The young man gave Julia a sideways glance and took a long sip of his champagne cocktail. Quite innocently, Julia imagined him naked, in the half-light of Cesar’s bedroom, beautiful and silent as a marble statue, his blond hair fallen over his face, with what Cesar termed, using a euphemism Julia believed he’d stolen from Cocteau, the golden sceptre, erect and ready to be tempered in the antrum amoris of his mature companion, or perhaps it would be the other way round, the mature man busy with the young man’s antrum. Julia had never taken her friendship with Cesar so far as to ask him for a detailed description of such matters, about which, nevertheless, she occasionally felt a slightly morbid curiosity. She looked quickly at Cesar. He was immaculate and elegant in his dark suit, white linen shirt and blue silk cravat with the red polka dots, the hair behind his ears and at the back of his neck slightly waved, and Julia asked herself again what the special charm of the man was, a man capable, even at fifty, of seducing young men like Sergio. It must be the ironic gleam in his blue eyes, the elegance distilled through generations of fine breeding and the easy assumption of world-weary wisdom, tolerant and infinite, to which he never gave complete expression – he rarely took himself entirely seriously – but which was nonetheless there in every word he uttered.

“You must see his latest painting,” Cesar was saying, and it took Julia a moment to realise he meant Sergio. “It’s really remarkable, my dear.” His hand hovered over the young man’s arm, almost but not quite touching it. “Light in its purest state, spilling out over the canvas. Absolutely beautiful.”

Julia smiled, accepting Cesar’s opinion as a cast-iron guarantee. Sergio, simultaneously touched and embarrassed, half-closed his blond-lashed eyes, like a cat receiving a caress.

“Of course,” Cesar went on, “talent isn’t enough in itself to make one’s way in the world. You do understand that, don’t you, young man? All the great art forms require a certain knowledge of the world, a deep experience of human relations. It’s quite another matter with abstract activities, in which talent is of the essence and experience merely a complement. By that I mean music, mathematics… chess.”

“Chess,” said Julia. They looked at each other, and Sergio’s eyes flicked anxiously from one to the other.

“Yes, chess.” Cesar leaned over to take a long drink from his glass. His pupils had shrunk, absorbed in the mystery they were contemplating. “Have you noticed how Munoz looks at The Game of Chess?”

“Yes. He looks at it differently somehow.”

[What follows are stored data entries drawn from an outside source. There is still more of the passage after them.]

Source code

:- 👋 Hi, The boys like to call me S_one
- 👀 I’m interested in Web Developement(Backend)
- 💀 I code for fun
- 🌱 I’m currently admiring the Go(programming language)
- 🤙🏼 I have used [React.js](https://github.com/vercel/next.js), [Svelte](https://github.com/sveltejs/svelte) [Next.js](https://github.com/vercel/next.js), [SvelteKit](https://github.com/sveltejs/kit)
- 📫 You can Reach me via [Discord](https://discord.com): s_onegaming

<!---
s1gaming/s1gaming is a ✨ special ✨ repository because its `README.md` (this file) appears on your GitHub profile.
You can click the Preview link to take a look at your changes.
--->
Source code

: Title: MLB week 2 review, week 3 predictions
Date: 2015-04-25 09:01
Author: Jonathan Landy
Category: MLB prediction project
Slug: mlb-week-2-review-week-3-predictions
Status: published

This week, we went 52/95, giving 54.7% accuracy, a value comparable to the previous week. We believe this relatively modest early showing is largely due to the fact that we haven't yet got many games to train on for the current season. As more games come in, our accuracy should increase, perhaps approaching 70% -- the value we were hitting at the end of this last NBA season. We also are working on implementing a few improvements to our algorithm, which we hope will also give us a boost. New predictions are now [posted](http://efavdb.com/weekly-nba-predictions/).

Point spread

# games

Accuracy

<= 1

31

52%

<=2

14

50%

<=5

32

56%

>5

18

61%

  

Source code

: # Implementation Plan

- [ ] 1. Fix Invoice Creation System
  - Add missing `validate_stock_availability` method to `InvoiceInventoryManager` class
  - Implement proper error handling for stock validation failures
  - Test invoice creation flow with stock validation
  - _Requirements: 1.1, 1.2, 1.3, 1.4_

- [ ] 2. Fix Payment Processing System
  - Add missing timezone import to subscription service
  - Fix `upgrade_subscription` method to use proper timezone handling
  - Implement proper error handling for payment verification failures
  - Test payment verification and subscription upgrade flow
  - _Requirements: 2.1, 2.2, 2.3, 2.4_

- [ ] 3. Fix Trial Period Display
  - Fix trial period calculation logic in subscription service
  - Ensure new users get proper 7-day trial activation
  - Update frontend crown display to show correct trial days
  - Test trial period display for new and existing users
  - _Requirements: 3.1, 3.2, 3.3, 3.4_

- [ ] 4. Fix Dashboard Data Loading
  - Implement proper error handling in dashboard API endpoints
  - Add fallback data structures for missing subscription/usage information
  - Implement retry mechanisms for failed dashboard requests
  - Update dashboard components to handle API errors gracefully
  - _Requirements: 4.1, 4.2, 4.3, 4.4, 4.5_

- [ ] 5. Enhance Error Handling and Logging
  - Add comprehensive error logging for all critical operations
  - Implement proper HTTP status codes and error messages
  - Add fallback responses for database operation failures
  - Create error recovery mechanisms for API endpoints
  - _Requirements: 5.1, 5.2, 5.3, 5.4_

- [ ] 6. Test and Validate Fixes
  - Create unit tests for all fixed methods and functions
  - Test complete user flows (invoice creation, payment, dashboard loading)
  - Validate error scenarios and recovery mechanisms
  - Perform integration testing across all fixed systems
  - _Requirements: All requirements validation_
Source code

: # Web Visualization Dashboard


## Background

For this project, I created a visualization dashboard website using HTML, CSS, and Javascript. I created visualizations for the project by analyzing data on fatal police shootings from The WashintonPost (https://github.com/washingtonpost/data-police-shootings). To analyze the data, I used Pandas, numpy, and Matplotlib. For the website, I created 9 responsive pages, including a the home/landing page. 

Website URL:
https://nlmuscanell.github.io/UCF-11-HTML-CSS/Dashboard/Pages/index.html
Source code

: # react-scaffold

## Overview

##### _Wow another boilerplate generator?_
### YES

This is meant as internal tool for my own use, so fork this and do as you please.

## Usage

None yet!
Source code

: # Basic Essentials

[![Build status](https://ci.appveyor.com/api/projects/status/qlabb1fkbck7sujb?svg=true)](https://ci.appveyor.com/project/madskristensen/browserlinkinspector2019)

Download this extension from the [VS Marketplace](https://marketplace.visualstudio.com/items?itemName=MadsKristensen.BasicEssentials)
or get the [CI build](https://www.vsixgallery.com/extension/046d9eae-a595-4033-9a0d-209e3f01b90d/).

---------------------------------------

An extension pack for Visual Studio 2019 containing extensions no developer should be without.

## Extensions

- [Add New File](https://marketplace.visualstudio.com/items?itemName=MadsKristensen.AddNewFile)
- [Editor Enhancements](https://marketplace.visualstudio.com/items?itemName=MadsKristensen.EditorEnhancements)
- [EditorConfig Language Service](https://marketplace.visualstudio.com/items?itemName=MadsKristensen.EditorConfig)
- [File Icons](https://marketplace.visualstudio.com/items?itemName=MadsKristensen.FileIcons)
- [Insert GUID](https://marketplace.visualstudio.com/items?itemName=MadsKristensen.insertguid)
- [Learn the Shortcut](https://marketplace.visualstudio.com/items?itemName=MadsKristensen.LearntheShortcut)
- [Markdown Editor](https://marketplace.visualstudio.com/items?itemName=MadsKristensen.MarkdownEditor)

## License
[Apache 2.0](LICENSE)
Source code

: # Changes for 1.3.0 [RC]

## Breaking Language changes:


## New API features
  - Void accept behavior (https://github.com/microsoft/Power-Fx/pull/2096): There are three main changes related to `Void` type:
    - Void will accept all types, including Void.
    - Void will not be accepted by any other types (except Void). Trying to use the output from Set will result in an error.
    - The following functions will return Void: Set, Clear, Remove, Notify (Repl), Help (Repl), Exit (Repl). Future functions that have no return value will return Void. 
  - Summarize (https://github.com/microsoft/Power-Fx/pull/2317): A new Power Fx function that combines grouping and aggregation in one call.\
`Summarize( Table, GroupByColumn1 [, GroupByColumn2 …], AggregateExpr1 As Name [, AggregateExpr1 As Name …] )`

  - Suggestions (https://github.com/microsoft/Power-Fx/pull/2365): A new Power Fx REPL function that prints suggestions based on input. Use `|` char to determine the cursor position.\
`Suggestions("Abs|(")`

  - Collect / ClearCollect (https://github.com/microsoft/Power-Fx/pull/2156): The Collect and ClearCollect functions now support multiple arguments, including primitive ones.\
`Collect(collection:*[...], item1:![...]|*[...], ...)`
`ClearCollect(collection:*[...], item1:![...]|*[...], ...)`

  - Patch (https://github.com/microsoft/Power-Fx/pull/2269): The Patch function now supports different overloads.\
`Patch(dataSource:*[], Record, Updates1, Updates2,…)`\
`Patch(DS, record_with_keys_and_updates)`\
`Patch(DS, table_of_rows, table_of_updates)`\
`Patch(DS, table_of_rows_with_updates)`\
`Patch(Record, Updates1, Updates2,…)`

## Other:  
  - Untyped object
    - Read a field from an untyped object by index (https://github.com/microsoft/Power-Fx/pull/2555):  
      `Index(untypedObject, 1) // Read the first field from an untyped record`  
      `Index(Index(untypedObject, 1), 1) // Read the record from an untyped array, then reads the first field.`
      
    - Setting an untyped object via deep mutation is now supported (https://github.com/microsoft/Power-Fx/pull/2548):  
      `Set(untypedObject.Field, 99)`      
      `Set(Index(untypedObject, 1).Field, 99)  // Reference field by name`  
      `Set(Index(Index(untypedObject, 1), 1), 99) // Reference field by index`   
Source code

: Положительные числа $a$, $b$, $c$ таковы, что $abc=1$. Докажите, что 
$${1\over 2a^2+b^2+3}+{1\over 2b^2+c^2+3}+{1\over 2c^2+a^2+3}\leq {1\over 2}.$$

“Exactly. Differently from the way you, or indeed I, could look at it. Munoz sees things in the painting that other people don’t.”

Sergio, who was listening, frowned and deliberately brushed against Cesar’s shoulder; he appeared to be feeling left out. Cesar looked at him benevolently.

“We’re discussing things that are much too sinister for your ears, my dear.” He slid his index finger across Julia’s knuckles, lifted his hand slightly, as if hesitating over a choice between two desires, and placed that hand between Julia’s, but directed his words to the young man-“Guard your innocence, my friend. Develop your talent and don’t complicate your life.”